[Data supplied — start]
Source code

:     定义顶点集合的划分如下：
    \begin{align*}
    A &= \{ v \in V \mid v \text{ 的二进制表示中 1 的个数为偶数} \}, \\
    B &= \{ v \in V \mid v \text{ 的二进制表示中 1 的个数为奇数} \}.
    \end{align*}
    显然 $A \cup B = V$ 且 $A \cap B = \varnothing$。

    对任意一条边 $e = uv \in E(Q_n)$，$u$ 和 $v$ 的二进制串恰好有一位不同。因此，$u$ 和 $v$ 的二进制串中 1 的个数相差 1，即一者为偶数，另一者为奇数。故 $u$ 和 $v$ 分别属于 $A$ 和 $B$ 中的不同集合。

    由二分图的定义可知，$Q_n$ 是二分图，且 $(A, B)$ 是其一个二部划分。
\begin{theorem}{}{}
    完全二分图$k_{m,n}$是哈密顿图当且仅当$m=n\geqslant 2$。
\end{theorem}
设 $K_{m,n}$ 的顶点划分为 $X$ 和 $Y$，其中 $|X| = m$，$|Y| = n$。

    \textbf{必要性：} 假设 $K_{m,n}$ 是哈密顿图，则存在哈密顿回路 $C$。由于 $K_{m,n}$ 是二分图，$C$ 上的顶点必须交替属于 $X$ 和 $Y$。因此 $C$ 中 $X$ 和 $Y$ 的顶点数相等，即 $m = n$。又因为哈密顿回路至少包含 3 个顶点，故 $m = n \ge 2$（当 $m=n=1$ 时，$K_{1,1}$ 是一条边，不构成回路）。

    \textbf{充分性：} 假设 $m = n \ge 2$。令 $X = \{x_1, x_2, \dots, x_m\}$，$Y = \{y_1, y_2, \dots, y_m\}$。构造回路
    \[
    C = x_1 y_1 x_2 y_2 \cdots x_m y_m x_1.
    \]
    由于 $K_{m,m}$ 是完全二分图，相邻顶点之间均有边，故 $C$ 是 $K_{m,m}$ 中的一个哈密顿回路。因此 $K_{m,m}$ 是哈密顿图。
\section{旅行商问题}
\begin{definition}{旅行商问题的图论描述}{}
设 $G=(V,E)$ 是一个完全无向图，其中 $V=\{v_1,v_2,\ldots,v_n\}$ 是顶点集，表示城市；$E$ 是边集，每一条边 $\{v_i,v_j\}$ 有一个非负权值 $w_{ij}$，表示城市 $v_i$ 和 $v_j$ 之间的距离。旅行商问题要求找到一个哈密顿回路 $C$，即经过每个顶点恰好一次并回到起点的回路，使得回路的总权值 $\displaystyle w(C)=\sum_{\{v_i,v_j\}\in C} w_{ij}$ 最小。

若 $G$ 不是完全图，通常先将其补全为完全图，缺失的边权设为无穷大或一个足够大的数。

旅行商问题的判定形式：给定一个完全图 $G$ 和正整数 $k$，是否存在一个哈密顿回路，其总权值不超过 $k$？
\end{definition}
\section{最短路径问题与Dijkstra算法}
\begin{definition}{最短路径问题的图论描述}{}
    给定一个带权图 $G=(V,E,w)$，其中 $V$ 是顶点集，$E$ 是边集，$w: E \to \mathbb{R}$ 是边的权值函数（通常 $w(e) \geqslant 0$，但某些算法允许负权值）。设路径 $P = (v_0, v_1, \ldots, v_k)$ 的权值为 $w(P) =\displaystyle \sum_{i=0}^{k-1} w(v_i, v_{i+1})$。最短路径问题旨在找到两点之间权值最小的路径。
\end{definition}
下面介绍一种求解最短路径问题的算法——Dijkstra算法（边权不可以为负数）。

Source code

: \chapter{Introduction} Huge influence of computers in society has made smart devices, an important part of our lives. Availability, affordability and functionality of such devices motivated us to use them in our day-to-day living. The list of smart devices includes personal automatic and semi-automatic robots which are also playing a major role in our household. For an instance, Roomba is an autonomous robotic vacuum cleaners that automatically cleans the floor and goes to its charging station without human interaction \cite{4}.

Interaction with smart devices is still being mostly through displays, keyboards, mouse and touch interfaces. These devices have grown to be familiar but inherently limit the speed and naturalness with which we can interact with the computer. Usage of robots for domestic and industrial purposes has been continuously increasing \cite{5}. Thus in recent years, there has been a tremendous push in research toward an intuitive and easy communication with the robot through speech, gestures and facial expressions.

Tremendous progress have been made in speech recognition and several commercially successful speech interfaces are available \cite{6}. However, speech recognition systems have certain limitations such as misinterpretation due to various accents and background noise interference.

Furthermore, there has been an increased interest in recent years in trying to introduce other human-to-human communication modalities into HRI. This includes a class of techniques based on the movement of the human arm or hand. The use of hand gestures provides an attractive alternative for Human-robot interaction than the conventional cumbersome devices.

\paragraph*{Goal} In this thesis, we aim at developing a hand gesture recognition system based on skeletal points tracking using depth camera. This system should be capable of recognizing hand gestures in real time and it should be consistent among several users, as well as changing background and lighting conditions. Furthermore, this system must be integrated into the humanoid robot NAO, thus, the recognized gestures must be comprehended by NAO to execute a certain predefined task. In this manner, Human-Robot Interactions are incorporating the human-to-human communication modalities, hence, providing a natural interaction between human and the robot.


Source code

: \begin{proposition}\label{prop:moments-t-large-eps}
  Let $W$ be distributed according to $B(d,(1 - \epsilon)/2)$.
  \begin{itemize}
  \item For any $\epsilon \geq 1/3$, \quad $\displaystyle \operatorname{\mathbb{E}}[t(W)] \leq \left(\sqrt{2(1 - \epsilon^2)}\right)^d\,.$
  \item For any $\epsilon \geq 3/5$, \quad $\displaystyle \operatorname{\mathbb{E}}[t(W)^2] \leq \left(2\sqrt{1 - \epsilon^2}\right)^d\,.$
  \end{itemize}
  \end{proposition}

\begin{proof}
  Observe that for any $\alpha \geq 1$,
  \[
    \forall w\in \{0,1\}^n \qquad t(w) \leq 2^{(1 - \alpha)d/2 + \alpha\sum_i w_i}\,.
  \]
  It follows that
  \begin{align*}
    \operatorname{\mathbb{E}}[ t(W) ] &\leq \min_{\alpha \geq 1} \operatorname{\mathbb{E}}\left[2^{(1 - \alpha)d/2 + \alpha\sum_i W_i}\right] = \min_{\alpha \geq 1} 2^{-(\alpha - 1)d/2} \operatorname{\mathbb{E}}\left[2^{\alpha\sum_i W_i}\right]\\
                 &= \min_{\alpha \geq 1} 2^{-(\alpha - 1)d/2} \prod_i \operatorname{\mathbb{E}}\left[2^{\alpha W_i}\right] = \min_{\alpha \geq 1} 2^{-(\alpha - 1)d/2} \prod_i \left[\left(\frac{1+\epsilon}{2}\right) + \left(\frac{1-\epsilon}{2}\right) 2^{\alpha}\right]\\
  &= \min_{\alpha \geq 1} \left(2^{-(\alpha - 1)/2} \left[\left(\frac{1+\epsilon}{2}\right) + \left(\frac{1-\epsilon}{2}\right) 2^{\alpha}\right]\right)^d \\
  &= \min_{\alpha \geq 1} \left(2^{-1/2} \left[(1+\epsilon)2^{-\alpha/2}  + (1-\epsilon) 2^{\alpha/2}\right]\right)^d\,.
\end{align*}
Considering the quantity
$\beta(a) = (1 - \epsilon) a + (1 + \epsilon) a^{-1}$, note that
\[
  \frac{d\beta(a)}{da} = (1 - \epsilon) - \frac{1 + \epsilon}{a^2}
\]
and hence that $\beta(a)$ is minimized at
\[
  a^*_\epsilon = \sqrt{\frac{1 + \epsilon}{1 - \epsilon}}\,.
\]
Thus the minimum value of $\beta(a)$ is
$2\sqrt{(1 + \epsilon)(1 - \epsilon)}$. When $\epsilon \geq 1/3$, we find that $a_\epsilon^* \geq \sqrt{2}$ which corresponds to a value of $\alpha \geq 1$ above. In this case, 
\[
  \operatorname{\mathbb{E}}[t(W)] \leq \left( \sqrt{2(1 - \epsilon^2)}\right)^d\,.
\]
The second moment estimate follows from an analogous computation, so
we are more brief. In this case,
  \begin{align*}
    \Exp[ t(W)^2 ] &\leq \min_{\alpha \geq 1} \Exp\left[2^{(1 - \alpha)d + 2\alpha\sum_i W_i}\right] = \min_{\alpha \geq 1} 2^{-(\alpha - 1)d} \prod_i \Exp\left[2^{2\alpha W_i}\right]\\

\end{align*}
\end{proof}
[Data supplied — finish]
**Required action:**
Make a tally of the lines in this material that hold the string "several", then give that number without any other words.

**Exercise solution:**
2